At any rate, your original premise includes a potential discrepancy that cme was trying to address:
Design Flow - 300m3/h, Max Pump Flow (8 users) - 400m3/h.
So, if your max case occurs, the tower(s) may empty. This is because a cooling tower presents an open circuit to the flow. All head is lost at the point the water is distributed through the fill. Suction head to the pump is only atmospheric pressure plus the physical height of the sump. Accordingly, the fill and distribution basin will only support a maximum flow. A larger sump (recessed), a valve to keep additional back pressure on the sump, and an oversized equalization line (more volume), may all be attempts to ensure that the tower sump does not empty - in the isolated case where 8 users may exceed design flow. However, these controls may only address the transition. Your pump may start to cavitate from decreased suction pressure even if the tower(s) does not empty.

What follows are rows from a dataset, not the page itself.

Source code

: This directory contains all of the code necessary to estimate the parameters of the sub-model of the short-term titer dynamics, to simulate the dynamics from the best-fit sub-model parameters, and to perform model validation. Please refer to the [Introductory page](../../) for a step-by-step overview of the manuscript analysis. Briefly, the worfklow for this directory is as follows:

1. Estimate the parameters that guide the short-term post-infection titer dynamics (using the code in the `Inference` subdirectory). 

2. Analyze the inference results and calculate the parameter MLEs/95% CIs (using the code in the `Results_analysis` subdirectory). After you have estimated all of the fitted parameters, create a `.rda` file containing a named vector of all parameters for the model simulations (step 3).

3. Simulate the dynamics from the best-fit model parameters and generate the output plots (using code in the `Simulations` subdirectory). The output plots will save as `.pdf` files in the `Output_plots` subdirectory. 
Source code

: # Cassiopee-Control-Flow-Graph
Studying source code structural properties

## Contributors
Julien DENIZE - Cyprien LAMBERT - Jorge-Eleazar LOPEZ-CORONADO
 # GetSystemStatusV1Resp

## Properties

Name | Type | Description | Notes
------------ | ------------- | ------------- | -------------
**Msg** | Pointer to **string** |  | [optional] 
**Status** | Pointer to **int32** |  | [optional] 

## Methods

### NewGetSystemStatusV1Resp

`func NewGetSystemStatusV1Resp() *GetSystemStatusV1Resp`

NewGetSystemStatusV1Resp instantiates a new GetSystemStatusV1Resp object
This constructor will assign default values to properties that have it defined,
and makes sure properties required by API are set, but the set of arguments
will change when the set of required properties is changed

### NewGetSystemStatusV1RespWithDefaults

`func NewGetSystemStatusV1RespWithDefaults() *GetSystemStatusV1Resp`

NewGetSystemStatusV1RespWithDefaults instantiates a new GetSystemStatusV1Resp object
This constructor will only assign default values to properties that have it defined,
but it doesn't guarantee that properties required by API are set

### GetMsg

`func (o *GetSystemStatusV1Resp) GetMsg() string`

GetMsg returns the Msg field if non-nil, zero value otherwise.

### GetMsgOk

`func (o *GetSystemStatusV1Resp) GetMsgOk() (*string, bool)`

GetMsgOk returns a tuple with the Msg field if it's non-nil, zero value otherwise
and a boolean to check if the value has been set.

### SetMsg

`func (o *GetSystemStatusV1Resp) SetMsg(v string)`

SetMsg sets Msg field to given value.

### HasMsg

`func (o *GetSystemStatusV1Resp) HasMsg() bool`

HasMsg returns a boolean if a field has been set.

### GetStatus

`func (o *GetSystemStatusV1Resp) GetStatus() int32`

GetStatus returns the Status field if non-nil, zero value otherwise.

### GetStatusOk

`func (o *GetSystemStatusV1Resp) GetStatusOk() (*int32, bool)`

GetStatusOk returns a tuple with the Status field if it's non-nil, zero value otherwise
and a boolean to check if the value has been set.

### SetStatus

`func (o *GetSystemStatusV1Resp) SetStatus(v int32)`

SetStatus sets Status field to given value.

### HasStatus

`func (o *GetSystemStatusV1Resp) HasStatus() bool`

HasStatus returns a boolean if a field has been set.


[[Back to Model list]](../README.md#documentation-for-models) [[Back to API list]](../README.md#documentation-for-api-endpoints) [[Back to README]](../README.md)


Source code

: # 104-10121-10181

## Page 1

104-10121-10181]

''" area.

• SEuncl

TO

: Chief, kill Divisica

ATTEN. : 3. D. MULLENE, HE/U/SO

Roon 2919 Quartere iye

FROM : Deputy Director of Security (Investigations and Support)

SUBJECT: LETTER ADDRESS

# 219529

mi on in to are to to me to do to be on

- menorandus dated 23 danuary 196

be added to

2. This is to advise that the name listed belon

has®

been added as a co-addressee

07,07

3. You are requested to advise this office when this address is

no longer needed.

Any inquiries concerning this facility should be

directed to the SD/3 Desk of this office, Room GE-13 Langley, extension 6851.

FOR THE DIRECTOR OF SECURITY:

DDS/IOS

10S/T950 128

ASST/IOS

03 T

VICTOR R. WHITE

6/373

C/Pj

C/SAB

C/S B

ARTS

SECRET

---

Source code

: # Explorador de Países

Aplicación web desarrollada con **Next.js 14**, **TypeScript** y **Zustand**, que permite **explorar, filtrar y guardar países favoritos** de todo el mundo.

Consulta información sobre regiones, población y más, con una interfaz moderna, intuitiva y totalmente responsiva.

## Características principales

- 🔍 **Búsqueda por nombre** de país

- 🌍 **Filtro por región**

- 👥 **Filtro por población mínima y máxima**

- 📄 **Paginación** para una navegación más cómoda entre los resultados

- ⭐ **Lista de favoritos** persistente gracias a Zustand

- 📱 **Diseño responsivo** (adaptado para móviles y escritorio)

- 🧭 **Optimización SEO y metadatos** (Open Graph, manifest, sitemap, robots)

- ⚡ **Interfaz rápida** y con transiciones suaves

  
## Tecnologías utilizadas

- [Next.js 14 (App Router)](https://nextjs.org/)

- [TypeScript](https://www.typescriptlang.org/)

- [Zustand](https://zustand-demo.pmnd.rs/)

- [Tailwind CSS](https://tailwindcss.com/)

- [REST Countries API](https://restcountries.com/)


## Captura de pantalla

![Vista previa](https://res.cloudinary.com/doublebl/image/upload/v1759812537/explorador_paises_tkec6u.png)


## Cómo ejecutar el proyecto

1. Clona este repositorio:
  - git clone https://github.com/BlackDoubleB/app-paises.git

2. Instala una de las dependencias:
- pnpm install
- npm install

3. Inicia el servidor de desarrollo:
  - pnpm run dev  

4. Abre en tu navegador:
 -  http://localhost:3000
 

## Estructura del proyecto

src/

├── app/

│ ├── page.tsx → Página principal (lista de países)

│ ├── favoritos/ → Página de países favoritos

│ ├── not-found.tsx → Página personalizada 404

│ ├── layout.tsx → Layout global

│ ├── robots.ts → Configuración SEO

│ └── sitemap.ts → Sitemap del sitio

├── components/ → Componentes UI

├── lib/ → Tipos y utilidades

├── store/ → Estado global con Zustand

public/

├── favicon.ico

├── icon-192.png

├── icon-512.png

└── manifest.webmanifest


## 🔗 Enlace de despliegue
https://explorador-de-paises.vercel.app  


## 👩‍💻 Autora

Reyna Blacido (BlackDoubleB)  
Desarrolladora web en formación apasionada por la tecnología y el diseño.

In any event, the first thing I would address is the discrepancy in your design flow (300 m3/hr) vs. the expected max flow rate (400 m3/hr). A better solution may be to pick a maximum design flow, and then limit the system to that flow. Otherwise, the deliterious effects mentioned above will over-complicate the controls (if they work at all).
To answer your question about sizing the pumps - it's an optimization preference:
1. If you have a load that varies most often between 1/3 to 2/3 max, then 2+1 pumps may be a good solution.
2. If you have a load that runs most often around 50% max, then a 1+1 arrangement may be best.
3. If you have a load that varies all the time from 0% to 100% max, then a single pump with a VFD may be the best solution.
4. You may still want a "+1" pump just for simple redundancy.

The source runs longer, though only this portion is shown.